Quirino Representative Junie E. Cua House, chairman of the House Committee on Banks and Financial Intermediaries, said the amendments can be passed before the holiday break.
“I’m sure it will be prioritized…The revisions are not complicated. If we devote enough time, it can be done,” Mr. Cua said in Filipino over a phone interview with BusinessWorld.
Mr. Cua said there is resistance to the bill’s expansion of covered persons under the AMLA to include real estate developers and brokers due to the amount of work involved in reporting transactions. He noted this can be addressed through an electronic reporting system that will make compliance easier.
“The consequence of not doing it [revisions] is also something that we should think about as a nation. If we get gray-listed, it will have a big implication for all,” Mr. Cua said.
Other proposed revisions to the AMLA include expanding AMLC’s investigative powers to include the issuance of subpoenas and the implementation of targeted financial sanctions — including freezing assets, among others.
In 2000, the Philippines was included in the FATF’s list of countries with lax safeguards against dirty money transactions. The country was removed from the list in February 2005.
In a worst-case scenario that the Philippines is gray-listed by the FATF, Mr. Racela said it may take around two to three years before it can be removed from the list.
“We are already under the 12-month observation period — this means we need to convince the FATF that we should be taken out from the observation period. This means that if we fail to act or deliver a different matter, gray-listing will naturally follow,” he explained.

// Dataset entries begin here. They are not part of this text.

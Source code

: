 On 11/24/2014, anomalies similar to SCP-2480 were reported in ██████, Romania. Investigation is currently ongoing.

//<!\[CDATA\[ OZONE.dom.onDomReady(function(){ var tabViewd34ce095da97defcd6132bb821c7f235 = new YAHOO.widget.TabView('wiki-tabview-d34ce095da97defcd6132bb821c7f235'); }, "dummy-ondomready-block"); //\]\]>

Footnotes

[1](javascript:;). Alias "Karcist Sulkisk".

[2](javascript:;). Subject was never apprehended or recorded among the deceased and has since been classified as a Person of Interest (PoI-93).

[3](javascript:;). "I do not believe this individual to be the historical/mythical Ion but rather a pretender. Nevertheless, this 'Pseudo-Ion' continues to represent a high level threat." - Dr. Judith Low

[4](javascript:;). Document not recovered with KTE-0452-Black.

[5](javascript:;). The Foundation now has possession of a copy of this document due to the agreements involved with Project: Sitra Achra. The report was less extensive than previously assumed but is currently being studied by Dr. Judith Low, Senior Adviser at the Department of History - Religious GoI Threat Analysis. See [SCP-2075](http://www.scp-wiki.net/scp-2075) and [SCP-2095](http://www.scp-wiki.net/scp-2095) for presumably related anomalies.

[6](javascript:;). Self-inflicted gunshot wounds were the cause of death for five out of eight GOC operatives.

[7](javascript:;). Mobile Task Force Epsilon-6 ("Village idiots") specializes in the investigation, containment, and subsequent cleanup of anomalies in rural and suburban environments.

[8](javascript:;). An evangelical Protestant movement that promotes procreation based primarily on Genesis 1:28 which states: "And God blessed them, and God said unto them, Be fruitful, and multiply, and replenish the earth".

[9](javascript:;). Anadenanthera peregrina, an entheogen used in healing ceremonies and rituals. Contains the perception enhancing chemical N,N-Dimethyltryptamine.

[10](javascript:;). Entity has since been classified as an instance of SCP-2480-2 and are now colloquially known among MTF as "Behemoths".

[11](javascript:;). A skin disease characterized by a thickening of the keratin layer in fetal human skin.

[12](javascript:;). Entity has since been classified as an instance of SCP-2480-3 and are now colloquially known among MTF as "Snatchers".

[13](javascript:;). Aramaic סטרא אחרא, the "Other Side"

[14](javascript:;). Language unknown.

The FATF’s recommendation in relation to counter-terrorism financing have already been addressed by the passage of the controversial R.A. No. 11479 or the Anti-Terror Act of 2020.
If the Philippines is included in the FATF’s gray list, officials have warned there may be a decline in remittances due to delayed processing of transactions, and possible reluctance from international financial institutions to conduct businesses in the Philippines due to increased paperwork involved.